International shipping doesn’t have to be a problem as long as you know how to do it and you work with the best partners.

Damaged or lost packages 

Once your shipment goes out of your warehouse door, it can be lost along the way or even misplaced in another truck. The box could be nicked, scratched or worse — be ripped apart even before it arrives at your customer’s doorstep. And these could happen to just about any shipper sending any size and any kind of package.

It’s frustrating to see how some workers just don’t care as much as you do about your package. You spent time, money, and energy all the way from marketing to your prospect up to wrapping their order properly so it can survive the journey to their doorstep.

Your customer will be disappointed to receive a broken product or may not receive their order at all. They might also want to return their order and get their money back. 

However, despite the broken or lost package, how you handle this situation will dictate whether they’ll still be your customer or not anymore.
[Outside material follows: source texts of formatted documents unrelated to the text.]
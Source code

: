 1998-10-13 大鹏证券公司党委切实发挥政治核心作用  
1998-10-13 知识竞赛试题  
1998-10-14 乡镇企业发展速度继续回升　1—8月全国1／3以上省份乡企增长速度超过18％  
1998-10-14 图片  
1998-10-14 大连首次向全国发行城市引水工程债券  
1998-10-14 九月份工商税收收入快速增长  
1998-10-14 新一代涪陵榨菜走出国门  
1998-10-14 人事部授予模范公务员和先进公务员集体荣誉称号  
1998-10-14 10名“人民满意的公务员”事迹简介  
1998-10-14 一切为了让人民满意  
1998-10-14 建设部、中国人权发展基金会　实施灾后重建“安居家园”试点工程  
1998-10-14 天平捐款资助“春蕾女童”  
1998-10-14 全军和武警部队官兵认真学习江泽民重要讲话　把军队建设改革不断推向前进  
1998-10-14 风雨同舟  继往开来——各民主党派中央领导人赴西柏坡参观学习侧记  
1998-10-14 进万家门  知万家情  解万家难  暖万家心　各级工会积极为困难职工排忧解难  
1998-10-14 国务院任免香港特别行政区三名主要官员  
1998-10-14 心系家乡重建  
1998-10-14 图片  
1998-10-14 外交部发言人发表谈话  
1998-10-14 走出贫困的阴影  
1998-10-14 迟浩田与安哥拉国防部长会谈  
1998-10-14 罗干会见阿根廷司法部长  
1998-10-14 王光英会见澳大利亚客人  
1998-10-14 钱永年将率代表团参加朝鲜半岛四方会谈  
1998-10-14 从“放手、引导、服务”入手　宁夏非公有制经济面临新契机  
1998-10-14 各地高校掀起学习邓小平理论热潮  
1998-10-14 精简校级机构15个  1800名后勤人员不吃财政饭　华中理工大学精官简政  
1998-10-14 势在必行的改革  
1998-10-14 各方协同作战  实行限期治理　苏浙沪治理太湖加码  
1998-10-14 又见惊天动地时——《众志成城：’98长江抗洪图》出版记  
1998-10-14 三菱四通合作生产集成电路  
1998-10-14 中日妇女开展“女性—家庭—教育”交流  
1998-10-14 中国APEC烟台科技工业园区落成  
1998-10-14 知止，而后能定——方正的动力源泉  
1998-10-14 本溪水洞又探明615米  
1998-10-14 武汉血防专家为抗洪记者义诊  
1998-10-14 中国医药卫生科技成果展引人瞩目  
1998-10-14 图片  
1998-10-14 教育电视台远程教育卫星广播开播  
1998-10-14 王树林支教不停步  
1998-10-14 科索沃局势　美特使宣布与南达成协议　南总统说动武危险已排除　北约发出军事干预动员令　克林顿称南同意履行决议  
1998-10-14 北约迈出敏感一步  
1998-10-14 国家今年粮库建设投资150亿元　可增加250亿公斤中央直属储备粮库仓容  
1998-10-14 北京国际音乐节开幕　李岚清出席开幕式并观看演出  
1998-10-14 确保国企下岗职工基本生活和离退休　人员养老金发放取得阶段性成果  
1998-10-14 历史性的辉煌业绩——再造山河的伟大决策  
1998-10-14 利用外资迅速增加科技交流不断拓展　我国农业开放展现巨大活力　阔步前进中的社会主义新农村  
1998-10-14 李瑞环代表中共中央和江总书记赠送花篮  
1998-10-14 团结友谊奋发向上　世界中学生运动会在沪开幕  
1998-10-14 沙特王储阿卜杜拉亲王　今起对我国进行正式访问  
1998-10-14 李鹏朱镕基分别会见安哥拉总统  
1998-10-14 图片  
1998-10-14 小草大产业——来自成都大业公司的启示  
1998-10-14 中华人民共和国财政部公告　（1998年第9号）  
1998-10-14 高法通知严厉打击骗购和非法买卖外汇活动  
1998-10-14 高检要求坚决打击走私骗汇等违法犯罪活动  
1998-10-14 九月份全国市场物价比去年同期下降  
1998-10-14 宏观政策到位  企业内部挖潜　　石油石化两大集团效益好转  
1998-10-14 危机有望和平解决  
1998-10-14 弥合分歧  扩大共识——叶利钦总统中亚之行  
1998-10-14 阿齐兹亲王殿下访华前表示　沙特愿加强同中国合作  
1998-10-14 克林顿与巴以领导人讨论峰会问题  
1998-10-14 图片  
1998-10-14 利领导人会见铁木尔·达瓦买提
Solution: Get insurance and let your customer know you have them covered

Assuming that you’ve packed your shipment properly, having it insured allows you to not lose money in case it is lost or damaged. Major carriers usually offer insurance as an inexpensive add-on and you also have the option to go with third party insurance companies. Knowing that you’re covered gives you peace of mind and saves you time and money as well.

A clear return policy is also important because you set the tone for the transaction beforehand. You also prevent unwanted liabilities that will only cost you time, money, and precious warehouse space.

But should the unfortunate happen, hopefully, your customer service is able to deal with frustrated customers. It’s very crucial to respond immediately and replace their item as soon as possible. Also avoid charging them for the return shipping and you can even offer them an exclusive discount.

When running an e-commerce business, lost or damaged shipments are simply inevitable. But when you correctly deal with the situation, you hardly lose any money and you also maintain the trust you built with your customer.